__What is required__.
Leaving out all images, return the entries below exactly.

Segment Start: Dataset extract

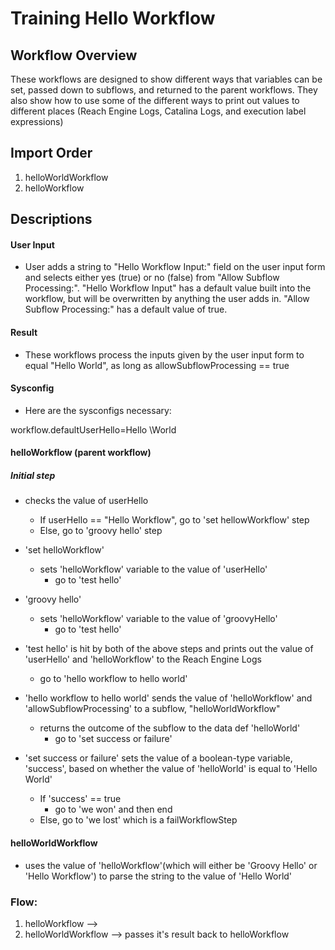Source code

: # Training Hello Workflow

## Workflow Overview
These workflows are designed to show different ways that variables can be set, passed down to subflows, and returned to the parent workflows. They also show how to use some of the different ways to print out values to different places (Reach Engine Logs, Catalina Logs, and execution label expressions)

## Import Order
1. helloWorldWorkflow
2. helloWorkflow


## Descriptions
#### User Input
* User adds a string to "Hello Workflow Input:" field on the user input form and selects either yes (true) or no (false) from "Allow Subflow Processing:". "Hello Workflow Input" has a default value built into the workflow, but will be overwritten by anything the user adds in. "Allow Subflow Processing:" has a default value of true.

#### Result
* These workflows process the inputs given by the user input form to equal "Hello World", as long as allowSubflowProcessing == true

#### Sysconfig
* Here are the sysconfigs necessary:

workflow.defaultUserHello=Hello \\World

#### helloWorkflow (parent workflow)
##### Initial step
* checks the value of userHello
    * If userHello == "Hello Workflow", go to 'set hellowWorkflow' step
    * Else, go to 'groovy hello' step

* 'set helloWorkflow'
    * sets 'helloWorkflow' variable to the value of 'userHello'
      * go to 'test hello'
* 'groovy hello'
    * sets 'helloWorkflow' variable to the value of 'groovyHello'
      * go to 'test hello'

* 'test hello' is hit by both of the above steps and prints out the value of 'userHello' and 'helloWorkflow' to the Reach Engine Logs
    * go to 'hello workflow to hello world'

* 'hello workflow to hello world' sends the value of 'helloWorkflow' and 'allowSubflowProcessing' to a subflow, "helloWorldWorkflow"
    * returns the outcome of the subflow to the data def 'helloWorld'
      * go to 'set success or failure'

* 'set success or failure' sets the value of a boolean-type variable, 'success', based on whether the value of 'helloWorld' is equal to 'Hello World'
    * If 'success' == true  
        * go to 'we won' and then end
    * Else, go to 'we lost' which is a failWorkflowStep


#### helloWorldWorkflow
* uses the value of 'helloWorkflow'(which will either be 'Groovy Hello' or 'Hello Workflow') to parse the string to the value of 'Hello World'


### Flow:
1) helloWorkflow -->
2) helloWorldWorkflow --> passes it's result back to helloWorkflow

Segment End: Dataset extract

__Task output__.
Source code

: # Training Hello Workflow

## Workflow Overview
These workflows are designed to show different ways that variables can be set, passed down to subflows, and returned to the parent workflows. They also show how to use some of the different ways to print out values to different places (Reach Engine Logs, Catalina Logs, and execution label expressions)

## Import Order
1. helloWorldWorkflow
2. helloWorkflow


## Descriptions
#### User Input
* User adds a string to "Hello Workflow Input:" field on the user input form and selects either yes (true) or no (false) from "Allow Subflow Processing:". "Hello Workflow Input" has a default value built into the workflow, but will be overwritten by anything the user adds in. "Allow Subflow Processing:" has a default value of true.

#### Result
* These workflows process the inputs given by the user input form to equal "Hello World", as long as allowSubflowProcessing == true

#### Sysconfig
* Here are the sysconfigs necessary:

workflow.defaultUserHello=Hello \\World

#### helloWorkflow (parent workflow)
##### Initial step
* checks the value of userHello
    * If userHello == "Hello Workflow", go to 'set hellowWorkflow' step
    * Else, go to 'groovy hello' step

* 'set helloWorkflow'
    * sets 'helloWorkflow' variable to the value of 'userHello'
      * go to 'test hello'
* 'groovy hello'
    * sets 'helloWorkflow' variable to the value of 'groovyHello'
      * go to 'test hello'

* 'test hello' is hit by both of the above steps and prints out the value of 'userHello' and 'helloWorkflow' to the Reach Engine Logs
    * go to 'hello workflow to hello world'

* 'hello workflow to hello world' sends the value of 'helloWorkflow' and 'allowSubflowProcessing' to a subflow, "helloWorldWorkflow"
    * returns the outcome of the subflow to the data def 'helloWorld'
      * go to 'set success or failure'

* 'set success or failure' sets the value of a boolean-type variable, 'success', based on whether the value of 'helloWorld' is equal to 'Hello World'
    * If 'success' == true  
        * go to 'we won' and then end
    * Else, go to 'we lost' which is a failWorkflowStep


#### helloWorldWorkflow
* uses the value of 'helloWorkflow'(which will either be 'Groovy Hello' or 'Hello Workflow') to parse the string to the value of 'Hello World'


### Flow:
1) helloWorkflow -->
2) helloWorldWorkflow --> passes it's result back to helloWorkflow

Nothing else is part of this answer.